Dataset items

▼

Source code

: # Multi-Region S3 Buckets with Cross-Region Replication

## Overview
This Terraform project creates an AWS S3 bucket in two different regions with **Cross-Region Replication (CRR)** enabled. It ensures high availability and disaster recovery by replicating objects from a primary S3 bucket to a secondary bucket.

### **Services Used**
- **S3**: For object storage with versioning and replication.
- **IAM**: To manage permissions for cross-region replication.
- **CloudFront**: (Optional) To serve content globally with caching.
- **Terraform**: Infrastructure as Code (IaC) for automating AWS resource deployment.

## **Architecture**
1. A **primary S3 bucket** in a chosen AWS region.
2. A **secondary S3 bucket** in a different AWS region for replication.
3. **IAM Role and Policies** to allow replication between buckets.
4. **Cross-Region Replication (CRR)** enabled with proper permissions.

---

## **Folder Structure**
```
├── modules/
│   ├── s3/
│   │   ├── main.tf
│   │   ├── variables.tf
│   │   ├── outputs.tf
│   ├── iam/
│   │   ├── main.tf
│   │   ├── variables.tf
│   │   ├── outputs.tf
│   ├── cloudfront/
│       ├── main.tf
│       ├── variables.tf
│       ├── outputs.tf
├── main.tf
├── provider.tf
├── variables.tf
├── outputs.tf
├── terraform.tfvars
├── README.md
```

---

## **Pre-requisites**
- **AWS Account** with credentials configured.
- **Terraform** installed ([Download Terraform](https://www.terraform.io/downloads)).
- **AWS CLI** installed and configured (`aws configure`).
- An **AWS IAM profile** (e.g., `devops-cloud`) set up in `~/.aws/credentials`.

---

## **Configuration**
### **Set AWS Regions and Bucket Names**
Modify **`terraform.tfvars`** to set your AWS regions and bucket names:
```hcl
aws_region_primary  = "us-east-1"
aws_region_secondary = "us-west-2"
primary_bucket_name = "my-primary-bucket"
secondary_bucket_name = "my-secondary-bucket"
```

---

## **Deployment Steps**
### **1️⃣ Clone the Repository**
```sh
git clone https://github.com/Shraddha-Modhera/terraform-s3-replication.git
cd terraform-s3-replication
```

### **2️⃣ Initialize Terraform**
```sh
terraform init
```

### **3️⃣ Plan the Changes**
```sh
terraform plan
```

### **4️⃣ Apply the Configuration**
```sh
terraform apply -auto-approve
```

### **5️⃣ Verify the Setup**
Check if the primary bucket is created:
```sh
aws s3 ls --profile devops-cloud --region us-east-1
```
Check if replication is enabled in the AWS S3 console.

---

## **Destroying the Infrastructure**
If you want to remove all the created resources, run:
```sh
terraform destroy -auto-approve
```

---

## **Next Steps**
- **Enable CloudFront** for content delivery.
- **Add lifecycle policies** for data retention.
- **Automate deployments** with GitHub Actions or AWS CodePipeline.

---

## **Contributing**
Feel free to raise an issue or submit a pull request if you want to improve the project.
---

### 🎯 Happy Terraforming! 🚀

▲

> **Exercise instructions**: Please output every record exactly as it appears.

> **Answer**:
Source code

: # Multi-Region S3 Buckets with Cross-Region Replication

## Overview
This Terraform project creates an AWS S3 bucket in two different regions with **Cross-Region Replication (CRR)** enabled. It ensures high availability and disaster recovery by replicating objects from a primary S3 bucket to a secondary bucket.

### **Services Used**
- **S3**: For object storage with versioning and replication.
- **IAM**: To manage permissions for cross-region replication.
- **CloudFront**: (Optional) To serve content globally with caching.
- **Terraform**: Infrastructure as Code (IaC) for automating AWS resource deployment.

## **Architecture**
1. A **primary S3 bucket** in a chosen AWS region.
2. A **secondary S3 bucket** in a different AWS region for replication.
3. **IAM Role and Policies** to allow replication between buckets.
4. **Cross-Region Replication (CRR)** enabled with proper permissions.

---

## **Folder Structure**
```
├── modules/
│   ├── s3/
│   │   ├── main.tf
│   │   ├── variables.tf
│   │   ├── outputs.tf
│   ├── iam/
│   │   ├── main.tf
│   │   ├── variables.tf
│   │   ├── outputs.tf
│   ├── cloudfront/
│       ├── main.tf
│       ├── variables.tf
│       ├── outputs.tf
├── main.tf
├── provider.tf
├── variables.tf
├── outputs.tf
├── terraform.tfvars
├── README.md
```

---

## **Pre-requisites**
- **AWS Account** with credentials configured.
- **Terraform** installed ([Download Terraform](https://www.terraform.io/downloads)).
- **AWS CLI** installed and configured (`aws configure`).
- An **AWS IAM profile** (e.g., `devops-cloud`) set up in `~/.aws/credentials`.

---

## **Configuration**
### **Set AWS Regions and Bucket Names**
Modify **`terraform.tfvars`** to set your AWS regions and bucket names:
```hcl
aws_region_primary  = "us-east-1"
aws_region_secondary = "us-west-2"
primary_bucket_name = "my-primary-bucket"
secondary_bucket_name = "my-secondary-bucket"
```

---

## **Deployment Steps**
### **1️⃣ Clone the Repository**
```sh
git clone https://github.com/Shraddha-Modhera/terraform-s3-replication.git
cd terraform-s3-replication
```

### **2️⃣ Initialize Terraform**
```sh
terraform init
```

### **3️⃣ Plan the Changes**
```sh
terraform plan
```

### **4️⃣ Apply the Configuration**
```sh
terraform apply -auto-approve
```

### **5️⃣ Verify the Setup**
Check if the primary bucket is created:
```sh
aws s3 ls --profile devops-cloud --region us-east-1
```
Check if replication is enabled in the AWS S3 console.

---

## **Destroying the Infrastructure**
If you want to remove all the created resources, run:
```sh
terraform destroy -auto-approve
```

---

## **Next Steps**
- **Enable CloudFront** for content delivery.
- **Add lifecycle policies** for data retention.
- **Automate deployments** with GitHub Actions or AWS CodePipeline.

---

## **Contributing**
Feel free to raise an issue or submit a pull request if you want to improve the project.
---

### 🎯 Happy Terraforming! 🚀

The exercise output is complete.